> **Aim of the task**
Bring together all lines from the listing below that contain the string "mathbb".

> **Record extracts**
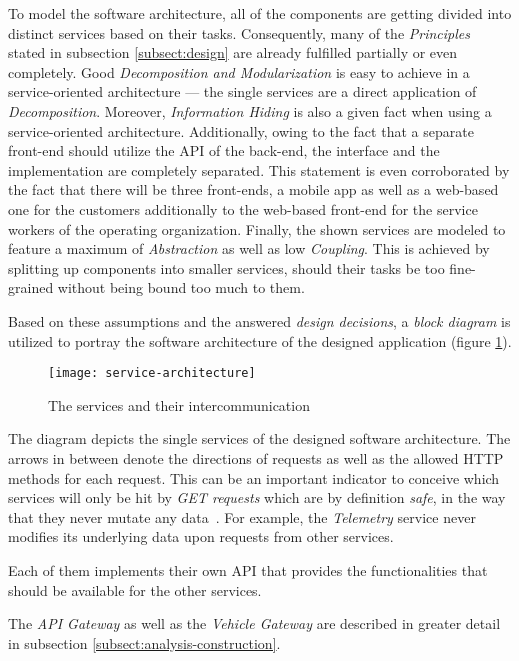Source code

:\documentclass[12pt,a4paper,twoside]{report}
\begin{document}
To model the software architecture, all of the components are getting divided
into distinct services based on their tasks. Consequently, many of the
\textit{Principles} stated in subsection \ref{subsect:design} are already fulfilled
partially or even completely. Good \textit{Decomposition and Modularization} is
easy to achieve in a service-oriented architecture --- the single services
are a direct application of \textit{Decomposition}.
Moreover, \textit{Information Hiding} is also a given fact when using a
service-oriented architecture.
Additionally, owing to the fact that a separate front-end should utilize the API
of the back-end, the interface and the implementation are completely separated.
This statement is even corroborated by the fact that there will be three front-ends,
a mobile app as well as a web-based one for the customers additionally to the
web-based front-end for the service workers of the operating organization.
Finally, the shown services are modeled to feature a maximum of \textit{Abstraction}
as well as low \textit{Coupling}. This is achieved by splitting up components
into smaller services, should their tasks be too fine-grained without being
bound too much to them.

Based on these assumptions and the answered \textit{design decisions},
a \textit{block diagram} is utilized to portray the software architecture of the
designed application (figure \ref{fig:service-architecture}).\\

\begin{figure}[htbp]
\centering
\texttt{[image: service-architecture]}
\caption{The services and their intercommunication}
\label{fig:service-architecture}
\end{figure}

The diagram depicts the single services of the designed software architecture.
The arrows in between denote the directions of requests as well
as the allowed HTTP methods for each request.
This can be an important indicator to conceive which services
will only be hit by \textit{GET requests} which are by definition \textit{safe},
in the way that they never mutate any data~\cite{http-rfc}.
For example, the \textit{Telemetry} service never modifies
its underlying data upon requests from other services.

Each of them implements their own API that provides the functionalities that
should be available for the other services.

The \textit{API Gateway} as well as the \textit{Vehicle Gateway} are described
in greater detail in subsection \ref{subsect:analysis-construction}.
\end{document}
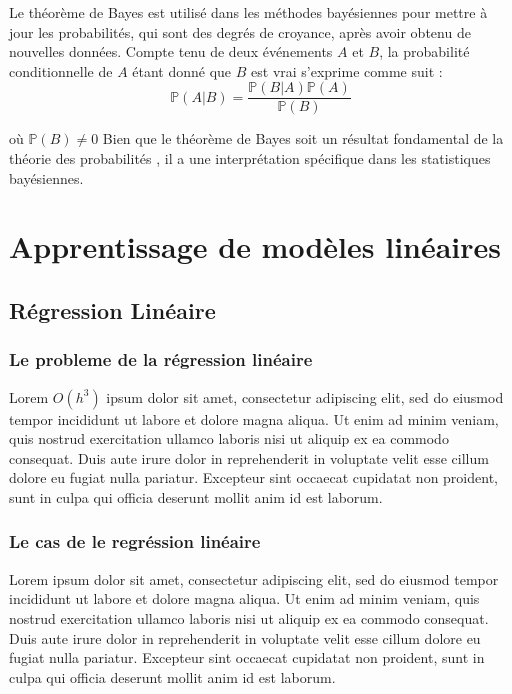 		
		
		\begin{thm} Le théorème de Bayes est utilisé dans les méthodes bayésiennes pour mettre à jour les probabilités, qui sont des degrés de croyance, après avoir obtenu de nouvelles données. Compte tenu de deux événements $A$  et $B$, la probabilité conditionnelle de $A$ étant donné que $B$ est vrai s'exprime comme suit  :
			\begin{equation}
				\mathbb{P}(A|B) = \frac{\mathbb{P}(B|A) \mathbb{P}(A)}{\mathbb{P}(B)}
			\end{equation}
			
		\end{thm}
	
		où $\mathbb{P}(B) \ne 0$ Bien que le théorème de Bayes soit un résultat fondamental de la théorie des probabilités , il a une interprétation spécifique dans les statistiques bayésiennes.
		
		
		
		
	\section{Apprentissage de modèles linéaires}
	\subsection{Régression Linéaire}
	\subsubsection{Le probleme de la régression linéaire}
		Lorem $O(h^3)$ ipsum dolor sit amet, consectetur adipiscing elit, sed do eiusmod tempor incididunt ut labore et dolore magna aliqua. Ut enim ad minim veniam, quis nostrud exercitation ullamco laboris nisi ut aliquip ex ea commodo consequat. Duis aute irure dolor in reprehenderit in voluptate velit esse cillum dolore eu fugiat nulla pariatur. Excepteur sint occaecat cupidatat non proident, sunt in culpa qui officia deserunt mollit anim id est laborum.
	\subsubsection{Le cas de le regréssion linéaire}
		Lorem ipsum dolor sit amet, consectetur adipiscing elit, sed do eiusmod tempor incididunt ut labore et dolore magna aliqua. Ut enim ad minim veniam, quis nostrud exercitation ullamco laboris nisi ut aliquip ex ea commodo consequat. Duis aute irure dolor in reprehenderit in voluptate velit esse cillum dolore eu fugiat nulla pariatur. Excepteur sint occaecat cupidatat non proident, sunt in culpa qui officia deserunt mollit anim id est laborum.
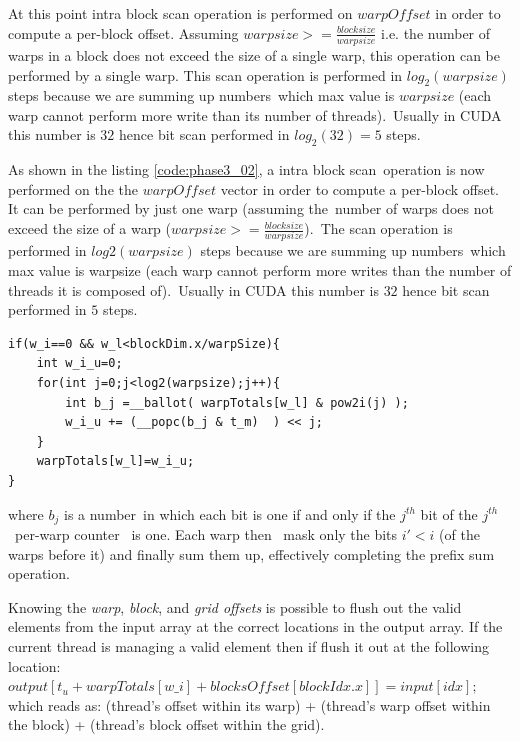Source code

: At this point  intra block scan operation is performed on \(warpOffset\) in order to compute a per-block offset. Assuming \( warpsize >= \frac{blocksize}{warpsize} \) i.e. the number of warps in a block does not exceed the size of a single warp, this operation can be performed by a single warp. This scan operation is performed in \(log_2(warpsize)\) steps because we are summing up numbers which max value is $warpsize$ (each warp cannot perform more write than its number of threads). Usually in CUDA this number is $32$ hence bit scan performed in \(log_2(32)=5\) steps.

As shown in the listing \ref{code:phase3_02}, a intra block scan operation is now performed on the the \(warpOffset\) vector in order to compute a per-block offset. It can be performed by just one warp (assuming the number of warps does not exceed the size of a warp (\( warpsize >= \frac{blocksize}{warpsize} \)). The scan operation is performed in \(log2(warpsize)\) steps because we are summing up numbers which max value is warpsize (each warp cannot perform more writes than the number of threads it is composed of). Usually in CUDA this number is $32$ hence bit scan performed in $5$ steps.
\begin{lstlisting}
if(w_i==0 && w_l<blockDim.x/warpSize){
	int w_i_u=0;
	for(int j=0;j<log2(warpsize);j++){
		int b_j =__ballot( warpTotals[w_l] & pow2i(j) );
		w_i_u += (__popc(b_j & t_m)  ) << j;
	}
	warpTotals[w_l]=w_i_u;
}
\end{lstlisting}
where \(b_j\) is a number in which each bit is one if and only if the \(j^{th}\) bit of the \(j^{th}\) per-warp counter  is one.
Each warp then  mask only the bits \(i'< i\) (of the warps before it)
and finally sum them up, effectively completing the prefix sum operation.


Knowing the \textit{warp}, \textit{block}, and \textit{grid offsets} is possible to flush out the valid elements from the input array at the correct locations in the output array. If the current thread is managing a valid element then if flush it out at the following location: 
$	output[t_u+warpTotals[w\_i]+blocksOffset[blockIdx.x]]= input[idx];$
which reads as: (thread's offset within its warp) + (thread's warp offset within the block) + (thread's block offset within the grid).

> **Exercise response**
				\mathbb{P}(A|B) = \frac{\mathbb{P}(B|A) \mathbb{P}(A)}{\mathbb{P}(B)}
		où $\mathbb{P}(B) \ne 0$ Bien que le théorème de Bayes soit un résultat fondamental de la théorie des probabilités , il a une interprétation spécifique dans les statistiques bayésiennes.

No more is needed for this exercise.